Symbolic Operations

Symbolic operations are operations that can be applied on any node in a symbolic tree. They are organized into 5 categories:

  • Topological: Symbolic tree access, traversal and query.

  • Semantical: Common semantics for symbols, such as partial, pure symbolic, and etc.

  • Replication: Symbolic tree cloning and serialization.

  • Mutation: Mutating nodes in a symbolic tree in various ways.

  • Tracking: Tracking creation of objects for debugging.

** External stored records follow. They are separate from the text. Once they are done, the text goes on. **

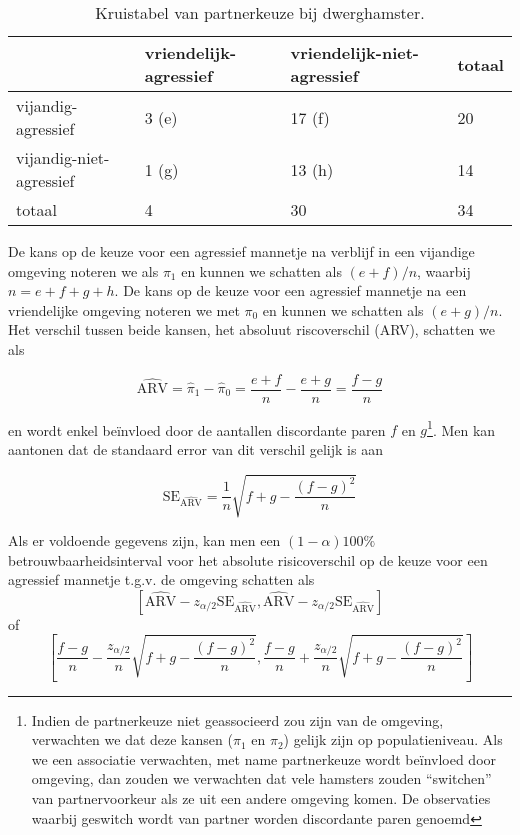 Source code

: \documentclass[12pt,dutch,coursenotes]{book}
\let\rmarkdownfootnote\footnote%
\def\footnote{\protect\rmarkdownfootnote}
\theoremstyle{definition}
\theoremstyle{definition}
\theoremstyle{definition}
\theoremstyle{remark}
\begin{document}
\begin{table}

\caption{\label{tab:catHamster}Kruistabel van partnerkeuze bij dwerghamster.}
\centering
\begin{tabular}[t]{llll}
\toprule
  & vriendelijk-agressief & vriendelijk-niet-agressief & totaal\\
\midrule
vijandig-agressief & 3 (e) & 17 (f) & 20\\
vijandig-niet-agressief & 1 (g) & 13 (h) & 14\\
totaal & 4 & 30 & 34\\
\bottomrule
\end{tabular}
\end{table}

De kans op de keuze voor een agressief mannetje na verblijf in een
vijandige omgeving noteren we als \(\pi_1\) en kunnen we schatten als
\((e+f)/n\), waarbij \(n=e+f+g+h\). De kans op de keuze voor een
agressief mannetje na een vriendelijke omgeving noteren we met \(\pi_0\)
en kunnen we schatten als \((e+g)/n\). Het verschil tussen beide kansen,
het absoluut riscoverschil (ARV), schatten we als

\begin{equation*}
\widehat{\text{ARV}}=\hat\pi_1-\hat\pi_0=\frac{e+f}{n}-\frac{e+g}{n}=\frac{f-g}{n}
\end{equation*}

en wordt enkel beïnvloed door de aantallen discordante paren \(f\) en
\(g\)\footnote{Indien de partnerkeuze niet geassocieerd zou zijn van de
  omgeving, verwachten we dat deze kansen (\(\pi_1\) en \(\pi_2\))
  gelijk zijn op populatieniveau. Als we een associatie verwachten, met
  name partnerkeuze wordt beïnvloed door omgeving, dan zouden we
  verwachten dat vele hamsters zouden ``switchen'' van partnervoorkeur
  als ze uit een andere omgeving komen. De observaties waarbij geswitch
  wordt van partner worden discordante paren genoemd}. Men kan aantonen
dat de standaard error van dit verschil gelijk is aan

\begin{equation*}
\text{SE}_{\widehat{\text{ARV}}}=\frac{1}{n}\sqrt{f+g-\frac{(f-g)^2}{n}}
\end{equation*}

Als er voldoende gegevens zijn, kan men een \((1-\alpha)100\%\)
betrouwbaarheidsinterval voor het absolute risicoverschil op de keuze
voor een agressief mannetje t.g.v. de omgeving schatten als
\[\left[\widehat{\text{ARV}}-z_{\alpha/2}\text{SE}_{\widehat{\text{ARV}}},\widehat{\text{ARV}}-z_{\alpha/2}\text{SE}_{\widehat{\text{ARV}}}\right]\]
of
\[\left[\frac{f-g}{n}-\frac{z_{\alpha/2}}{n}\sqrt{f+g-\frac{(f-g)^2}{n}},\frac{f-g}{n}+\frac{z_{\alpha/2}}{n}\sqrt{f+g-\frac{(f-g)^2}{n}}\right] \]
\end{document}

To make it easy to demostrate symbolic operations, we uses a symbolic object zoo as the operation target:

zoo = Zoo(
    name='San Diego Zoo',
    city='San Diego',
    exhibits=[
        Cage(animal=Python('Bob', color='black')),
        Pool(animal=Shark('Jack'))
    ]
)

When we talk about “manipulating the symbolic tree” under the context of a zoo-based program, it means to change one or more sub-nodes within zoo.

Topological

Starting from an arbitrary node in a symbolic tree (e.g. Cage, Python, Shark from the code above), PyGlove allows the user to access any other nodes in the tree. To do so, PyGlove maintains bi-directional links between containing/contained symbolic objects, allowing update notifications to propagate through them.

Root

Users can access the root of current symbolic tree via property sym_root. For example:

assert zoo.sym_root is zoo
assert zoo.exhibits[0].sym_root is zoo
assert zoo.exhibits[0].animal.sym_root is zoo

Parent Node

Similarly, users can access the immediate parent (the containing node) of a symbolic value via property sym_parent. For example, the Cage object in the zoo has exhibits (a symbolic list) as its parent:

assert zoo.exhibits[0].sym_parent is zoo.exhibits[0]

Tip

PyGlove automatically sets the parent of a symbolic object when assignment happens. For example:

shark = Shark('Jack')
assert shark.sym_parent is None
assert shark.sym_path == ''

pool  = Pool(animal=shark)
assert shark.sym_parent is pool
assert shark.sym_path == 'x'

Ancestor

sym_ancestor can be useful when users require an ancestor in the containing chain that meets specific criteria instead of the root or immediate parent. For instance, the following code illustrates how to retrieve the nearest Zoo object from an Animal object located in a zoo:

assert zoo.exhibts[0].animal.sym_ancestor(lambda x: isinstance(x, Zoo)) is zoo

Child Nodes

Child nodes (aka. symbolic attributes) mean different things for different symbolic types:

  • For symbolic classes, the child nodes are the arguments of __init__ method, which can be accessed through sym_init_args. For example:

    @pg.symbolize
    class Foo:
    
      def __init__(self, x):
        self._x = x
    
    f = Foo(1)
    assert f.sym_init_args['x'] == 1
    

    Tip

    For symbolic classes that are created from subclassing pg.Object, the symbolic attributes can also be accessed through object properties with the argument names:

    @pg.members([
      ('x', pg.typing.Int())
    ])
    class Foo(pg.Object):
      pass
    
    f = Foo(1)
    assert f.x == f.sym_init_args.x
    
  • For symbolic functions, the child nodes are the bound arguments of the function, which can be directly accessed through its properties as well as sym_init_args:

    @pg.symbolize
    def foo(x):
      return x ** 2
    
    f = foo(1)
    assert f.x == 1
    assert f.sym_init_args['x'] == 1
    
  • For symbolic lists, the child nodes are the items in the list, which can be directedly acccessed via the [] operator with their indices:

    l = pg.List([1, 2, 3])
    assert l[0] == 1
    
  • For symbolic dicts, the child nodes are the key/value pairs stored in the dict, which can be accessed via either the [] operator, or the dict attributes:

    d = pg.Dict(x=1, y=2)
    assert d.x == 1
    assert d['x'] == 1
    

The following table illustrates the uniform APIs to test and access symbolic attributes across symbolic types:

Method

Description

sym_hasattr

Test if a child key exists

sym_getattr

Get the value of a child by key.

sym_keys

Iterate the child keys

sym_values

Iterate the child values

sym_items

Iterate child key/value pairs

For example:

list(zoo.sym_keys()) == ['name', 'city', 'exhibits']
list(zoo.sym_values())[0] == 'San Diego Zoo'
list(zoo.sym_items())[0] == ('name', 'San Diego Zoo')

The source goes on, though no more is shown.